Looking at these text profiles can be difficult for large programs. Go gives you a lot of visualization options. You'll need to install Graphviz for the next section.

The pprof tool can generate output in many formats. One of the easiest ways (svg output) is simply to type 'web' from the pprof interactive prompt, and your browser will display a nice graph with the hot path marked in pink.




Flame Graphs

The built-in graphs are nice and helpful, but with large programs, even these graphs can be difficult to explore. One of the most popular tools for visualizing performance results is the flame graph. The pprof tool doesn't support it out of the box yet, but you can play with flame graphs already using Uber's go-torch tool. There is ongoing work to add built-in support for flame graphs to pprof.
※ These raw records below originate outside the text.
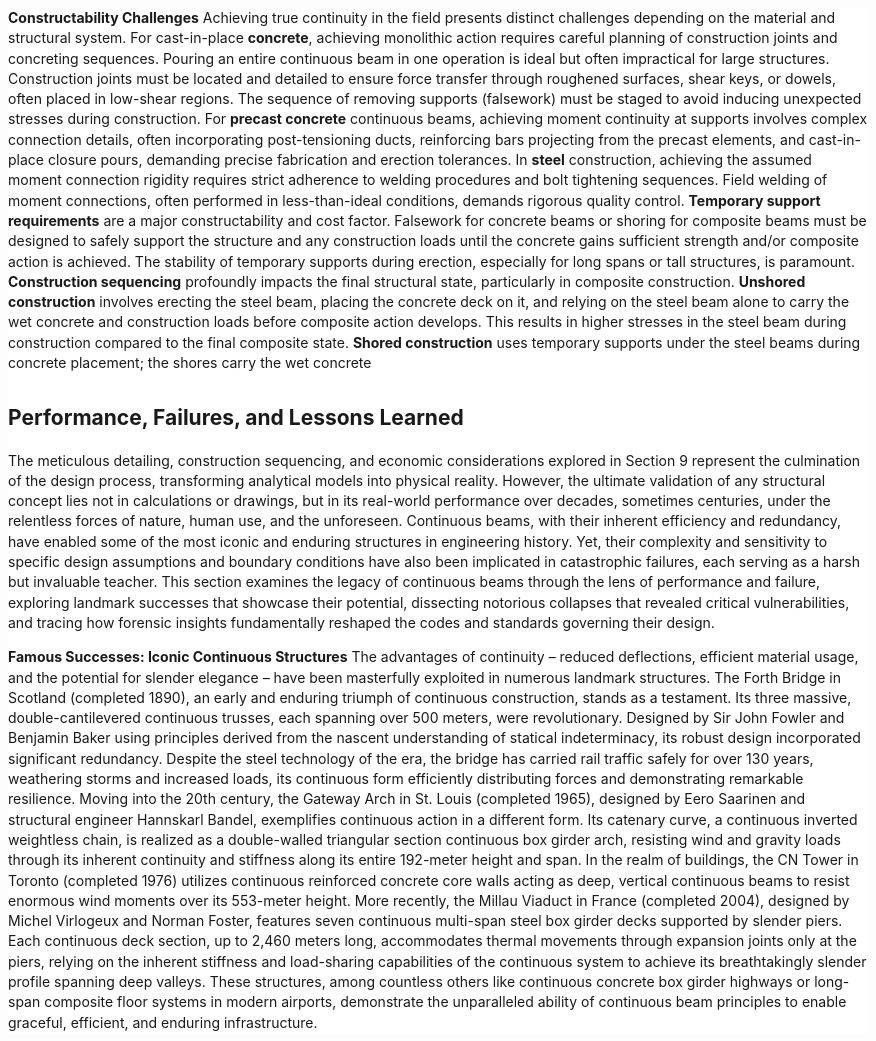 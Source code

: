**Constructability Challenges**
Achieving true continuity in the field presents distinct challenges depending on the material and structural system. For cast-in-place **concrete**, achieving monolithic action requires careful planning of construction joints and concreting sequences. Pouring an entire continuous beam in one operation is ideal but often impractical for large structures. Construction joints must be located and detailed to ensure force transfer through roughened surfaces, shear keys, or dowels, often placed in low-shear regions. The sequence of removing supports (falsework) must be staged to avoid inducing unexpected stresses during construction. For **precast concrete** continuous beams, achieving moment continuity at supports involves complex connection details, often incorporating post-tensioning ducts, reinforcing bars projecting from the precast elements, and cast-in-place closure pours, demanding precise fabrication and erection tolerances. In **steel** construction, achieving the assumed moment connection rigidity requires strict adherence to welding procedures and bolt tightening sequences. Field welding of moment connections, often performed in less-than-ideal conditions, demands rigorous quality control. **Temporary support requirements** are a major constructability and cost factor. Falsework for concrete beams or shoring for composite beams must be designed to safely support the structure and any construction loads until the concrete gains sufficient strength and/or composite action is achieved. The stability of temporary supports during erection, especially for long spans or tall structures, is paramount. **Construction sequencing** profoundly impacts the final structural state, particularly in composite construction. **Unshored construction** involves erecting the steel beam, placing the concrete deck on it, and relying on the steel beam alone to carry the wet concrete and construction loads before composite action develops. This results in higher stresses in the steel beam during construction compared to the final composite state. **Shored construction** uses temporary supports under the steel beams during concrete placement; the shores carry the wet concrete

## Performance, Failures, and Lessons Learned

The meticulous detailing, construction sequencing, and economic considerations explored in Section 9 represent the culmination of the design process, transforming analytical models into physical reality. However, the ultimate validation of any structural concept lies not in calculations or drawings, but in its real-world performance over decades, sometimes centuries, under the relentless forces of nature, human use, and the unforeseen. Continuous beams, with their inherent efficiency and redundancy, have enabled some of the most iconic and enduring structures in engineering history. Yet, their complexity and sensitivity to specific design assumptions and boundary conditions have also been implicated in catastrophic failures, each serving as a harsh but invaluable teacher. This section examines the legacy of continuous beams through the lens of performance and failure, exploring landmark successes that showcase their potential, dissecting notorious collapses that revealed critical vulnerabilities, and tracing how forensic insights fundamentally reshaped the codes and standards governing their design.

**Famous Successes: Iconic Continuous Structures**
The advantages of continuity – reduced deflections, efficient material usage, and the potential for slender elegance – have been masterfully exploited in numerous landmark structures. The Forth Bridge in Scotland (completed 1890), an early and enduring triumph of continuous construction, stands as a testament. Its three massive, double-cantilevered continuous trusses, each spanning over 500 meters, were revolutionary. Designed by Sir John Fowler and Benjamin Baker using principles derived from the nascent understanding of statical indeterminacy, its robust design incorporated significant redundancy. Despite the steel technology of the era, the bridge has carried rail traffic safely for over 130 years, weathering storms and increased loads, its continuous form efficiently distributing forces and demonstrating remarkable resilience. Moving into the 20th century, the Gateway Arch in St. Louis (completed 1965), designed by Eero Saarinen and structural engineer Hannskarl Bandel, exemplifies continuous action in a different form. Its catenary curve, a continuous inverted weightless chain, is realized as a double-walled triangular section continuous box girder arch, resisting wind and gravity loads through its inherent continuity and stiffness along its entire 192-meter height and span. In the realm of buildings, the CN Tower in Toronto (completed 1976) utilizes continuous reinforced concrete core walls acting as deep, vertical continuous beams to resist enormous wind moments over its 553-meter height. More recently, the Millau Viaduct in France (completed 2004), designed by Michel Virlogeux and Norman Foster, features seven continuous multi-span steel box girder decks supported by slender piers. Each continuous deck section, up to 2,460 meters long, accommodates thermal movements through expansion joints only at the piers, relying on the inherent stiffness and load-sharing capabilities of the continuous system to achieve its breathtakingly slender profile spanning deep valleys. These structures, among countless others like continuous concrete box girder highways or long-span composite floor systems in modern airports, demonstrate the unparalleled ability of continuous beam principles to enable graceful, efficient, and enduring infrastructure.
Go is a systems programming language that is used to build high-performance distributed systems and data stores. Go comes with excellent support that keeps getting better for profiling your programs, analyzing their performance, and visualizing the results. 

There is a lot of emphasis by the Go team and the community on improving the tooling around performance. The full source code with three different algorithms can be found on GitHub.